TASK DIRECTIONS: The answer is to be the data below, written out in full and exactly.

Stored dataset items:
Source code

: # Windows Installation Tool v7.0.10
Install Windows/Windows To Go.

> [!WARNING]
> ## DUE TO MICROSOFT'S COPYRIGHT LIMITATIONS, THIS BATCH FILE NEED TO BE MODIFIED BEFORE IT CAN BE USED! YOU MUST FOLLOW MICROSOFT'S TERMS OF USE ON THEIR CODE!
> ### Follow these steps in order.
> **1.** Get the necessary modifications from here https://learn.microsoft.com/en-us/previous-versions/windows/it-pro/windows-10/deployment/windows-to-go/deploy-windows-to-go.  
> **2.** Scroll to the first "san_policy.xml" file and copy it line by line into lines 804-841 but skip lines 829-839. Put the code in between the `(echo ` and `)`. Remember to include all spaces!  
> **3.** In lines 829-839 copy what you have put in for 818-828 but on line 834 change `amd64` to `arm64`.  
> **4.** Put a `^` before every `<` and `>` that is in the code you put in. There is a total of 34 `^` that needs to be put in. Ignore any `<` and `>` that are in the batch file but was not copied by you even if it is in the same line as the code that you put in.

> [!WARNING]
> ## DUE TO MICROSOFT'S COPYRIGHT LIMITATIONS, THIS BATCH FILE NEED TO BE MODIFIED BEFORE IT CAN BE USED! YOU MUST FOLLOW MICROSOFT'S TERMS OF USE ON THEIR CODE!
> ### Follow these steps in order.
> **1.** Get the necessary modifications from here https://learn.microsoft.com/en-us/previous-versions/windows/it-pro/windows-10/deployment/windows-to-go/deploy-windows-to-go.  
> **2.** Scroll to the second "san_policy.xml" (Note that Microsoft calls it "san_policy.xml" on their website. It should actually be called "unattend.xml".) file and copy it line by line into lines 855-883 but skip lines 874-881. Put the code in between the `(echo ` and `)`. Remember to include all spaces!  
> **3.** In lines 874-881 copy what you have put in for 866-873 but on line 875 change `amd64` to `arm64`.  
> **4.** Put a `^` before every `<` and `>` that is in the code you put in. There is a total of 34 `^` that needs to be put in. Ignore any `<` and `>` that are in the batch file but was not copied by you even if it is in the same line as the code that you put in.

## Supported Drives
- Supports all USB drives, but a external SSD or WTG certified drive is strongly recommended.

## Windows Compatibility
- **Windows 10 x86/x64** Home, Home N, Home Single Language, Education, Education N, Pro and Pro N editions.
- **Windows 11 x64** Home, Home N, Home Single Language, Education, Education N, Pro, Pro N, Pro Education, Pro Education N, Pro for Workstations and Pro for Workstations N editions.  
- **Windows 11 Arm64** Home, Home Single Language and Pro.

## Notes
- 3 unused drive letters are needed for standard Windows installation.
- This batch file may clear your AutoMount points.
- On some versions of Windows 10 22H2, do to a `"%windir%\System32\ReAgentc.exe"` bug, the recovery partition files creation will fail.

EXERCISE RESULT:
Source code

: # Windows Installation Tool v7.0.10
Install Windows/Windows To Go.

> [!WARNING]
> ## DUE TO MICROSOFT'S COPYRIGHT LIMITATIONS, THIS BATCH FILE NEED TO BE MODIFIED BEFORE IT CAN BE USED! YOU MUST FOLLOW MICROSOFT'S TERMS OF USE ON THEIR CODE!
> ### Follow these steps in order.
> **1.** Get the necessary modifications from here https://learn.microsoft.com/en-us/previous-versions/windows/it-pro/windows-10/deployment/windows-to-go/deploy-windows-to-go.  
> **2.** Scroll to the first "san_policy.xml" file and copy it line by line into lines 804-841 but skip lines 829-839. Put the code in between the `(echo ` and `)`. Remember to include all spaces!  
> **3.** In lines 829-839 copy what you have put in for 818-828 but on line 834 change `amd64` to `arm64`.  
> **4.** Put a `^` before every `<` and `>` that is in the code you put in. There is a total of 34 `^` that needs to be put in. Ignore any `<` and `>` that are in the batch file but was not copied by you even if it is in the same line as the code that you put in.

> [!WARNING]
> ## DUE TO MICROSOFT'S COPYRIGHT LIMITATIONS, THIS BATCH FILE NEED TO BE MODIFIED BEFORE IT CAN BE USED! YOU MUST FOLLOW MICROSOFT'S TERMS OF USE ON THEIR CODE!
> ### Follow these steps in order.
> **1.** Get the necessary modifications from here https://learn.microsoft.com/en-us/previous-versions/windows/it-pro/windows-10/deployment/windows-to-go/deploy-windows-to-go.  
> **2.** Scroll to the second "san_policy.xml" (Note that Microsoft calls it "san_policy.xml" on their website. It should actually be called "unattend.xml".) file and copy it line by line into lines 855-883 but skip lines 874-881. Put the code in between the `(echo ` and `)`. Remember to include all spaces!  
> **3.** In lines 874-881 copy what you have put in for 866-873 but on line 875 change `amd64` to `arm64`.  
> **4.** Put a `^` before every `<` and `>` that is in the code you put in. There is a total of 34 `^` that needs to be put in. Ignore any `<` and `>` that are in the batch file but was not copied by you even if it is in the same line as the code that you put in.

## Supported Drives
- Supports all USB drives, but a external SSD or WTG certified drive is strongly recommended.

## Windows Compatibility
- **Windows 10 x86/x64** Home, Home N, Home Single Language, Education, Education N, Pro and Pro N editions.
- **Windows 11 x64** Home, Home N, Home Single Language, Education, Education N, Pro, Pro N, Pro Education, Pro Education N, Pro for Workstations and Pro for Workstations N editions.  
- **Windows 11 Arm64** Home, Home Single Language and Pro.

## Notes
- 3 unused drive letters are needed for standard Windows installation.
- This batch file may clear your AutoMount points.
- On some versions of Windows 10 22H2, do to a `"%windir%\System32\ReAgentc.exe"` bug, the recovery partition files creation will fail.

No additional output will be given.